XECHAP-AM

Chapingo, State of Mexico; Mexico;
- Frequency: 1130 AM
- Branding: Radio Chapingo

Programming
- Format: University radio

Ownership
- Owner: Chapingo Autonomous University

History
- First air date: 1997
- Former call signs: XEUACH-AM (1997–2018)
- Former frequencies: 1610 kHz (1997–2018)
- Call sign meaning: CHAPingo

Technical information
- Class: B
- Power: 2 kW day 60 watts night
- Transmitter coordinates: 19°29′44.6″N 98°53′36.3″W﻿ / ﻿19.495722°N 98.893417°W

Links
- Webcast: Listen live
- Website: radio.chapingo.mx

= XECHAP-AM =

Radio station at the Universidad Autónoma Chapingo

XECHAP-AM is a radio station in Chapingo, State of Mexico, Mexico and is the radio station of the Chapingo Autonomous University. It broadcasts on 1130 AM from studios on the university campus.

==History==
The first radio station associated with the university broadcast unofficially in the 1930s, when it was the National School of Agriculture (ENA); another, "Radio 6.6 Chapinguito", broadcast from the university in the 1950s under the auspices of professor Hebert del Valle. More broadcasting efforts were discussed in the late 1970s and 1980s, but it would not be until 1989 that a group acquired a 30-watt transmitter and started the modern Radio Chapingo. The station, known then unofficially as "XEUACH", was followed next year by the first proposal for a regional radio station with coverage beyond the university campus, but lack of space posed difficulties for the project.
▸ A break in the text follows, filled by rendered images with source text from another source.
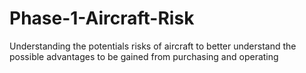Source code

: # Phase-1-Aircraft-Risk
Understanding the potentials risks of aircraft to better understand the possible advantages to be gained from purchasing and operating
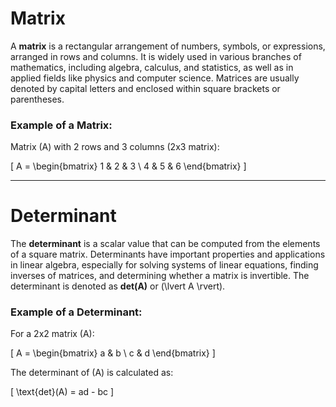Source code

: 
 # Matrix
A **matrix** is a rectangular arrangement of numbers, symbols, or expressions, arranged in rows and columns. It is widely used in various branches of mathematics, including algebra, calculus, and statistics, as well as in applied fields like physics and computer science. Matrices are usually denoted by capital letters and enclosed within square brackets or parentheses.

### Example of a Matrix:
Matrix \(A\) with 2 rows and 3 columns (2x3 matrix):

\[
A = \begin{bmatrix} 
1 & 2 & 3 \\ 
4 & 5 & 6 
\end{bmatrix}
\]

---

# Determinant
The **determinant** is a scalar value that can be computed from the elements of a square matrix. Determinants have important properties and applications in linear algebra, especially for solving systems of linear equations, finding inverses of matrices, and determining whether a matrix is invertible. The determinant is denoted as **det(A)** or \(\lvert A \rvert\).

### Example of a Determinant:
For a 2x2 matrix \(A\):

\[
A = \begin{bmatrix} 
a & b \\ 
c & d 
\end{bmatrix}
\]

The determinant of \(A\) is calculated as:

\[
\text{det}(A) = ad - bc
\]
In August 1994, a tower was put into service, and the station went on the air again. With an official permit issued for XEUACH-AM in February 1997, the station on 1610 kHz became Mexico's first AM expanded band station. In 2000, it raised its power to 250 watts, changing to 5,000 watts in 2007.

In 2014, Radio Chapingo filed for its permit renewal two days late, prompting the loss of the station's permit; however, radio service continued. On January 25, 2017, the Federal Telecommunications Institute approved the award of a new public concession to the university for XECHAP-AM 1130. The new dial position was made available in the area when XETOL-AM in Toluca migrated to FM.

On September 7, 2018, XEUACH at 1610 went silent in order to begin the move to 1130. The new station broadcasts with 2,000 watts, less than before, but with increased population coverage compared to 1610. The 1610 frequency was formally surrendered in a letter sent by the university to the IFT on November 12, 2018.